Decency, therefore, refers to constitutional decency – that is, conforming to the standards and values espoused by the Constitution. It is unclear what the Court intends it to mean here, but it does not seem to match what the Supreme Court actually said in the case that it relies upon.

But there is worse to come. In trying to buttress its decision, the Court referred to numerous regulations upon advertising, before holding that political posters amount to advertising a product! It noted, in para 34:

“Advertising‟ is defined in Black‟s Law Dictionary 8th Edition as the act of drawing public attention to something to promote its sale and informative advertising is defined as advertising that gives information about the suitability and quality of a product. The Shorter Oxford English
Dictionary 6 the Edition defines the word „advertisement‟ as having its origin in French and as meaning information/notification, a written statement calling attention to something, a public announcement in newspapers, on posters on television etc. We are thus of the opinion that the political posters which the petitioners have affixed/want to affix on their buildings/houses would fall within the meaning of advertisement and would also be governed by the Municipal Laws.”
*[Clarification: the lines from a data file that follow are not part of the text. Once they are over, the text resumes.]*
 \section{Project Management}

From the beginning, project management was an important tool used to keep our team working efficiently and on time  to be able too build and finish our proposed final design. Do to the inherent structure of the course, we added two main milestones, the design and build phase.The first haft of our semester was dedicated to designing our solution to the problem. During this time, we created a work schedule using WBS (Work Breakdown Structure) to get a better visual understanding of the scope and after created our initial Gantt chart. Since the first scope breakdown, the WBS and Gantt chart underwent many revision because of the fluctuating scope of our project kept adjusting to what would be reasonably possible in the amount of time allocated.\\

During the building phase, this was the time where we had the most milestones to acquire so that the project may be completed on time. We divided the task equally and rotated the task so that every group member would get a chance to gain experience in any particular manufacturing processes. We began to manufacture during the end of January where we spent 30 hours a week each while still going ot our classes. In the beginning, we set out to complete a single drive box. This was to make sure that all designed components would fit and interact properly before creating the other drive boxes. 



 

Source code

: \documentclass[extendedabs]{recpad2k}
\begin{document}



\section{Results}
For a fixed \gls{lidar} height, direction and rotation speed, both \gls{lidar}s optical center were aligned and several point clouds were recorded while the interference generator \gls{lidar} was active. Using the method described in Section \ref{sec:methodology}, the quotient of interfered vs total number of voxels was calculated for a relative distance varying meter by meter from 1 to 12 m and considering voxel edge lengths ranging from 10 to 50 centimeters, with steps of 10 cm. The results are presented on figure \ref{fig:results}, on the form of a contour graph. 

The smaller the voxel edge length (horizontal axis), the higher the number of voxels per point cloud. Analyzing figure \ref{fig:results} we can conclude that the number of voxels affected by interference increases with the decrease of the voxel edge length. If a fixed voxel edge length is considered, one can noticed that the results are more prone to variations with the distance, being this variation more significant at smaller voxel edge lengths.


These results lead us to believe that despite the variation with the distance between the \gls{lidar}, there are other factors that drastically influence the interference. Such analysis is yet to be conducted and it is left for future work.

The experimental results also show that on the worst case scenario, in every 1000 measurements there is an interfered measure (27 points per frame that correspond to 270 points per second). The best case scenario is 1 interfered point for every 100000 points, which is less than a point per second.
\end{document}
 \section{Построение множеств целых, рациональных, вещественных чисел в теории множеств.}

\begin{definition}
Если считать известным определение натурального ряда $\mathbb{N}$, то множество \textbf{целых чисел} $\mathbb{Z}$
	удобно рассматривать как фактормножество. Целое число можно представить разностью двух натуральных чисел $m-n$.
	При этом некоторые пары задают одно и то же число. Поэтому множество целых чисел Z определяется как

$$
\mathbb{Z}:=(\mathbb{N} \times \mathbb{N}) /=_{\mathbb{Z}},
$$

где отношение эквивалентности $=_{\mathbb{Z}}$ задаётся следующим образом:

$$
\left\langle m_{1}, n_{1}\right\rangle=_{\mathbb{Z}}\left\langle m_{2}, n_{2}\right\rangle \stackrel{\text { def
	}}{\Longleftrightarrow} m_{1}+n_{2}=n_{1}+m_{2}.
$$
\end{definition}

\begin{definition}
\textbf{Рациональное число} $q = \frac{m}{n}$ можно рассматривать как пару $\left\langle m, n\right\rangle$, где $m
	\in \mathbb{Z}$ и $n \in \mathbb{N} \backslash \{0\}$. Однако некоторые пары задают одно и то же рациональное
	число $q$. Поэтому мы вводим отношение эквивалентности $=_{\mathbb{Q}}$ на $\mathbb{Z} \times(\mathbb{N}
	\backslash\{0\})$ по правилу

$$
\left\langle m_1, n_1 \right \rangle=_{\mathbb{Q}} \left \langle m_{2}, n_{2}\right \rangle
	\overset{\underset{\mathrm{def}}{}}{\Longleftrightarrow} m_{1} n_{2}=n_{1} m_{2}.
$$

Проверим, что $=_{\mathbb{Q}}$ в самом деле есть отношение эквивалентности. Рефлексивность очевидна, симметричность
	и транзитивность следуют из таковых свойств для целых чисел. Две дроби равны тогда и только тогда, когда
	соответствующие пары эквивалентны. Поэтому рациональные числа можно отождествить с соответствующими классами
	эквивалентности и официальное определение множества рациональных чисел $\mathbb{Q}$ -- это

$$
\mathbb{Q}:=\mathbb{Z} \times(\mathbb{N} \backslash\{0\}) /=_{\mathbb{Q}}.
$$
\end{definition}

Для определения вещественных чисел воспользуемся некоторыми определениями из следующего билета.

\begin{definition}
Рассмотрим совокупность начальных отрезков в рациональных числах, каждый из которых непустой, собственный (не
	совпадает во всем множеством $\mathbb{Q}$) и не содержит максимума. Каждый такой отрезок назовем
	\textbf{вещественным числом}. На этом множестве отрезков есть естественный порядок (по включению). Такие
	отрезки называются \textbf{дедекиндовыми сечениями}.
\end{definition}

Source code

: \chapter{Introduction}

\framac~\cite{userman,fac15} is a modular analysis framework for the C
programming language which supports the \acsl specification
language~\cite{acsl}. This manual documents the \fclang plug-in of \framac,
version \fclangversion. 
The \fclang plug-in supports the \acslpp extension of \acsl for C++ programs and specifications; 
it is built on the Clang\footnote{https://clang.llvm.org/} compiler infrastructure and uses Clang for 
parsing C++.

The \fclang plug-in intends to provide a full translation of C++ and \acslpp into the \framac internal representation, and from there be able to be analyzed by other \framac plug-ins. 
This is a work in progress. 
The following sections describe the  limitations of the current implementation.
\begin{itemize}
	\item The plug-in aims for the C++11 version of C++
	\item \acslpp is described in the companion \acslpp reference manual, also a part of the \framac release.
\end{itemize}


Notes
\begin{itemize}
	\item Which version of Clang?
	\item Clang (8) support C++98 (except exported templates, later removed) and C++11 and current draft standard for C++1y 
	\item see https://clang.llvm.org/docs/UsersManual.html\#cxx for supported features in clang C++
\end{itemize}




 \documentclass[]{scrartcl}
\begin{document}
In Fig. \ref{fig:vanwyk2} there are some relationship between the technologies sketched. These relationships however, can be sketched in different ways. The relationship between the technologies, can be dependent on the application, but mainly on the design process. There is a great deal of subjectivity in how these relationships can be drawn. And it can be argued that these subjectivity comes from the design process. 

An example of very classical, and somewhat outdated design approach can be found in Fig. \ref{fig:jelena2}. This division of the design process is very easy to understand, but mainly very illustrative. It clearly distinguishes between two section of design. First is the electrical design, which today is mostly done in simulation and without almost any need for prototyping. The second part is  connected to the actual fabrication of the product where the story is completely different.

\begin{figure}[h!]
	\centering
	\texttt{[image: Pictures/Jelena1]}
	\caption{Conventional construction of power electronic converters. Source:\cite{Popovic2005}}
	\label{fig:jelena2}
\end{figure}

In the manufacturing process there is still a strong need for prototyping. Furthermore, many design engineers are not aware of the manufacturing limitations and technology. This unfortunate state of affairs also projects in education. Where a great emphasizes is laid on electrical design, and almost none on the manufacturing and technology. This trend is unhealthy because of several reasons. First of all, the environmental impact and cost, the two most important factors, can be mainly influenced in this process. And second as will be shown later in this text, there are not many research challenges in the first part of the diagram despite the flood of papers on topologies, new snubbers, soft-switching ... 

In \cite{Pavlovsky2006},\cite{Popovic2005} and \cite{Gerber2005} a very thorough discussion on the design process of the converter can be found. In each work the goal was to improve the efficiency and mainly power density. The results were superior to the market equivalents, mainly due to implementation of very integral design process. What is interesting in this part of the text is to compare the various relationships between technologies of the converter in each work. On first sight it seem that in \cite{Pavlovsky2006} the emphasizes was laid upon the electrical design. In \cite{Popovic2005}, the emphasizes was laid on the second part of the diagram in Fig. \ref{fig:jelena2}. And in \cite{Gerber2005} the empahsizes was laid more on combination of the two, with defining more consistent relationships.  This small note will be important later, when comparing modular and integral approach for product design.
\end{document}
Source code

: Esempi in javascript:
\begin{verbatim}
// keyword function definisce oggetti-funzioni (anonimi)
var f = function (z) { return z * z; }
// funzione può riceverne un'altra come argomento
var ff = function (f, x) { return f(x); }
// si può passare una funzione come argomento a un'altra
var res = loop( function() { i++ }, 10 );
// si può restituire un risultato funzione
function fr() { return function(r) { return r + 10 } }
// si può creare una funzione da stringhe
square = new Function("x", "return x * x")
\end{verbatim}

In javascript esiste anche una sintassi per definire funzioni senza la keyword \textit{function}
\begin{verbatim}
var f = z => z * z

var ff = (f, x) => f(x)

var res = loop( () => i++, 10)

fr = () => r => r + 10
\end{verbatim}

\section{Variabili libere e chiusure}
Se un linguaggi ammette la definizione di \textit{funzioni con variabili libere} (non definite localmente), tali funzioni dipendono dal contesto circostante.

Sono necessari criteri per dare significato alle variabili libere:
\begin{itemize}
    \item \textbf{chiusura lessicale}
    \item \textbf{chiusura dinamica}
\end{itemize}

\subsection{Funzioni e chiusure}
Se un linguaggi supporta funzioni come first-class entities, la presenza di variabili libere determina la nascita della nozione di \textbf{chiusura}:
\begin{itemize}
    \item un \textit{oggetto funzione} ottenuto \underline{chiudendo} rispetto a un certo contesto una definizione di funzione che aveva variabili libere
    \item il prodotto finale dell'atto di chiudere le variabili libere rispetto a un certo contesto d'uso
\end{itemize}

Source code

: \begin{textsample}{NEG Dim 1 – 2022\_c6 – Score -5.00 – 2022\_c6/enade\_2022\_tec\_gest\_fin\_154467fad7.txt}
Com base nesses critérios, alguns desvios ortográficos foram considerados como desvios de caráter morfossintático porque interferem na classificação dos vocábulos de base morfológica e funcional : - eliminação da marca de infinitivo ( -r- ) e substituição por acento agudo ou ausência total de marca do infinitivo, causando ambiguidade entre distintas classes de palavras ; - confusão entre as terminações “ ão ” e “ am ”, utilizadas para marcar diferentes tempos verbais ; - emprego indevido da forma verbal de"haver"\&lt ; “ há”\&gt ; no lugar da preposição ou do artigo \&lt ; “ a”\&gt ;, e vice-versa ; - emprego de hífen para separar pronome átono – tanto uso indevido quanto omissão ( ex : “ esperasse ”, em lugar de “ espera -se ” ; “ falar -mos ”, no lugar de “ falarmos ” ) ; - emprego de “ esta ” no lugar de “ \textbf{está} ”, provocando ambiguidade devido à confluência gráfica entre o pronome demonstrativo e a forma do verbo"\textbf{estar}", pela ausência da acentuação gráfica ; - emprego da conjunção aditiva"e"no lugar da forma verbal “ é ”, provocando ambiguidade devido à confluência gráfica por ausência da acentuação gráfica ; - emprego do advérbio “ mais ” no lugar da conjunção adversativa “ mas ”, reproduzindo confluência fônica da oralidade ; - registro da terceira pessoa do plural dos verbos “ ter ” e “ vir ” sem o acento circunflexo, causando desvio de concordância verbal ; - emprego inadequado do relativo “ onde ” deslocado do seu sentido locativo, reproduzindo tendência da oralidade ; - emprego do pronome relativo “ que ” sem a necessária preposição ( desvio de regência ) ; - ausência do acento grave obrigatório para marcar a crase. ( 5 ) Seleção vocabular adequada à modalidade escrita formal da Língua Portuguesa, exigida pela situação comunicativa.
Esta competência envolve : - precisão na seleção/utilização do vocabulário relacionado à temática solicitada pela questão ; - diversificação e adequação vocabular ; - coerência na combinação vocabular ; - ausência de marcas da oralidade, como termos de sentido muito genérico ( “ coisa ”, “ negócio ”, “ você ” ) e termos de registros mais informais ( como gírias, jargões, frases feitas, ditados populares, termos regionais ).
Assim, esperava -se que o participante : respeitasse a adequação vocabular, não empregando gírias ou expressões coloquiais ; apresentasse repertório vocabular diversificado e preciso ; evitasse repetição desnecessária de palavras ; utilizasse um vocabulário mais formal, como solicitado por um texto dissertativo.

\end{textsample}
This strange and twisted interpretation eviscerates the distinction between political and commercial speech, that has been accepted by the Court (with some modifications) from as far back as Hamdard Dawakhana’s Case, in 1959. Supreme Court cases, without exception, have recognised the crucial importance of political speech to a thriving democracy, which rests upon informed political decision-making. Sometimes, the Court has held that commercial speech also deserves a similar protection to political speech, because it plays the crucial role of informing consumers in a market economy (Tata Press vs MTNL). So there is some authority for the proposition that the protection accorded to commercial speech can be scaled up; here, however, the Court decides to scale down the protection accorded to political speech because, in its opinion, it is simply identical to hawking a product on a market. Whatever the normative arguments for and against this proposition, it is entirely inconsistent with the idea of republican democracy, that lies at the heart of Article 19(1)(a), and has been so held consistently by the Supreme Court.

Ultimately, in paragraph 37, the Court asked the municipality to frame a policy regulating the putting up of posters on private property, and required the policy to be content-neutral. Depending upon how the policy is ultimately framed, the actual damage to free speech might not be great. The Court’s reasoning, on the other hand, recklessly expands the scope of Article 19(2) to an extent where Article 19(1)(a) retains little meaning.

Before concluding, two brief points: in paragraph 27, the Court rejects relying upon an American precedent, on the ground that the American First Amendment is absolute, while Article 19(1)(a) is subject to reasonable restrictions. It is astonishing how deeply this canard has taken hold in Indian free speech jurisprudence. The American First Amendment is not absolute. It authorises obscenity laws, consumer fraud legislation, medical malpractice laws, copyright, laws prohibiting true threats and blackmail, and fighting words. With respect, refusing to engage with carefully reasoned American judgments on the basis of a cosmetic difference in text is no more than intellectual lethargy.

Secondly, after noting a series of cases in which it was held that the right to vote/contest elections is a statutory right (and not a 19(1)(a) right)), the Court observed: “It thus appears doubtful that asking for votes and/or propagating political ideology during the time of elections would qualify as a Fundamental Right under Article 19(1)(a) of the Constitution.”

At this point, one might ask: if propagating political ideology is not a fundamental right under Article 19(1)(a), then what is?

The Delhi High Court judgment in Anil Bhatia is deeply damaging judgment to civil liberties and – it is submitted – ought to be overruled.